On Monday, Hayes said he would call his own meeting at which he would ask shareholders to evict Xiradis, John Evans and John Skippen from the boardroom and replace them with himself, fellow Treasury Group director Peter Kennedy and investment banker Matthew Stubbs. Hayes, who owns 5.7 per cent of ELI through his super fund Solhurst, complained that an $8.2 million capital-raising last month was priced at 82¢, a steep discount to ELI’s net tangible asset backing of about $1.01 at the time.
Interestingly, the one-for-four share issue was partly underwritten by Ausbil, which is run by Xiradis and manages ELI’s investments. However, despite a shortfall in the capital-raising Ausbil had to lay out less than $200,000 because Xiradis generously put his hands in his own pockets and stumped up an extra $850,000, above his entitlement, to buy more shares. He now owns 4.3 per cent of ELI.
Hayes also complained that shareholders who didn’t take up their entitlement have been diluted and Ausbil given a 20 per cent rise in its base management fee.

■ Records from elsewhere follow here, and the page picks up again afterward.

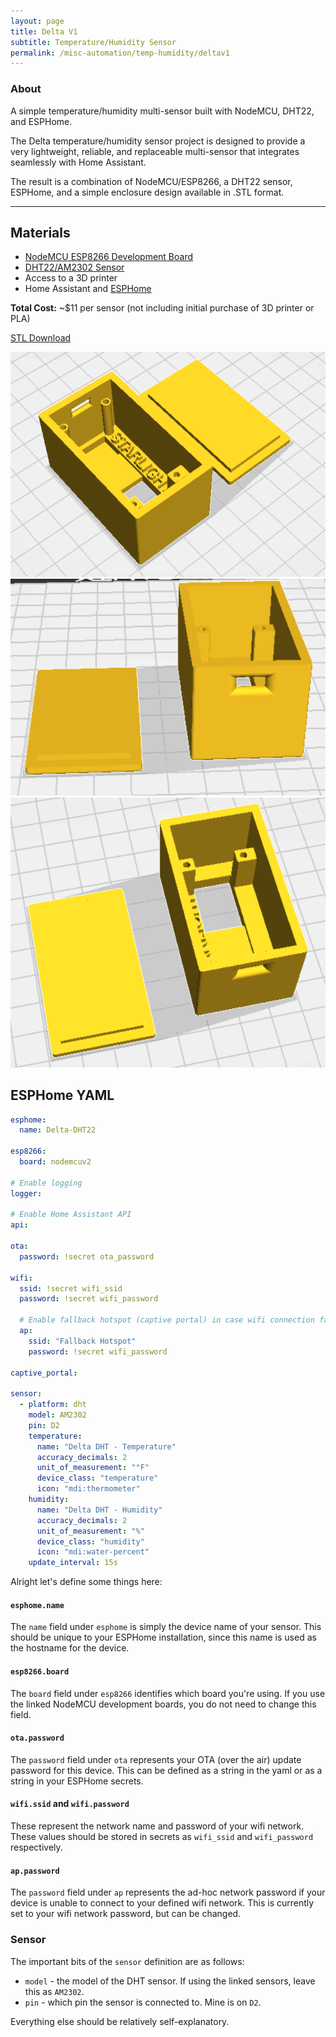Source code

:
 ```yaml
---
layout: page
title: Delta V1
subtitle: Temperature/Humidity Sensor
permalink: /misc-automation/temp-humidity/deltav1
---
```


### About

A simple temperature/humidity multi-sensor built with NodeMCU, DHT22, and ESPHome.

The Delta temperature/humidity sensor project is designed to provide a very lightweight, reliable, and replaceable
multi-sensor that integrates seamlessly with Home Assistant.

The result is a combination of NodeMCU/ESP8266, a DHT22 sensor, ESPHome, and a simple enclosure design available in
.STL format.

---

## Materials

* [NodeMCU ESP8266 Development Board](https://www.amazon.com/HiLetgo-Internet-Development-Wireless-Micropython/dp/B081CSJV2V/)
* [DHT22/AM2302 Sensor](https://www.amazon.com/Gowoops-Temperature-Humidity-Measurement-Raspberry/dp/B073F472JL/)
* Access to a 3D printer
* Home Assistant and [ESPHome](https://esphome.io/)

**Total Cost:** ~$11 per sensor (not including initial purchase of 3D printer or PLA)

[STL Download](./delta-dht-v1.stl)

![STL Screenshot 1](./stl-screenshot-1.png)
![STL Screenshot 2](./stl-screenshot-2.png)
![STL Screenshot 3](./stl-screenshot-3.png)


## ESPHome YAML
```yaml
esphome:
  name: Delta-DHT22

esp8266:
  board: nodemcuv2

# Enable logging
logger:

# Enable Home Assistant API
api:

ota:
  password: !secret ota_password

wifi:
  ssid: !secret wifi_ssid
  password: !secret wifi_password

  # Enable fallback hotspot (captive portal) in case wifi connection fails
  ap:
    ssid: "Fallback Hotspot"
    password: !secret wifi_password

captive_portal:

sensor:
  - platform: dht
    model: AM2302
    pin: D2
    temperature:
      name: "Delta DHT - Temperature"
      accuracy_decimals: 2
      unit_of_measurement: "°F"
      device_class: "temperature"
      icon: "mdi:thermometer"
    humidity:
      name: "Delta DHT - Humidity"
      accuracy_decimals: 2
      unit_of_measurement: "%"
      device_class: "humidity"
      icon: "mdi:water-percent"
    update_interval: 15s
```

Alright let's define some things here:

#### `esphome.name`
The `name` field under `esphome` is simply the device name of your sensor. This should be unique to your ESPHome installation,
since this name is used as the hostname for the device.

#### `esp8266.board`
The `board` field under `esp8266` identifies which board you're using. If you use the linked NodeMCU development boards,
you do not need to change this field.

#### `ota.password`
The `password` field under `ota` represents your OTA (over the air) update password for this device. This can be defined
as a string in the yaml or as a string in your ESPHome secrets.

#### `wifi.ssid` and `wifi.password`
These represent the network name and password of your wifi network. These values should be stored in secrets as `wifi_ssid` and
`wifi_password` respectively.

#### `ap.password`
The `password` field under `ap` represents the ad-hoc network password if your device is unable to connect to your defined wifi
network. This is currently set to your wifi network password, but can be changed.

### Sensor

The important bits of the `sensor` definition are as follows:
* `model` - the model of the DHT sensor. If using the linked sensors, leave this as `AM2302`.
* `pin` - which pin the sensor is connected to. Mine is on `D2`.

Everything else should be relatively self-explanatory.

In addition to changing the board, Hayes wants to declare a special dividend and offer shareholders a buyback at the company’s net tangible asset backing. ”I’ve had lengthy dialogue with the board over the past four months and been stonewalled,” Hayes told CBD. ”All we’re really seeking is for the board to recognise that the shareholders want value out of it.”
Given scrip is trading at about 82¢ and NTA is around 97.2¢, Hayes’ proposal would seem very attractive for Wilson’s Wilson Asset Management, which has bought as much of the stock as it can – 19.9 per cent.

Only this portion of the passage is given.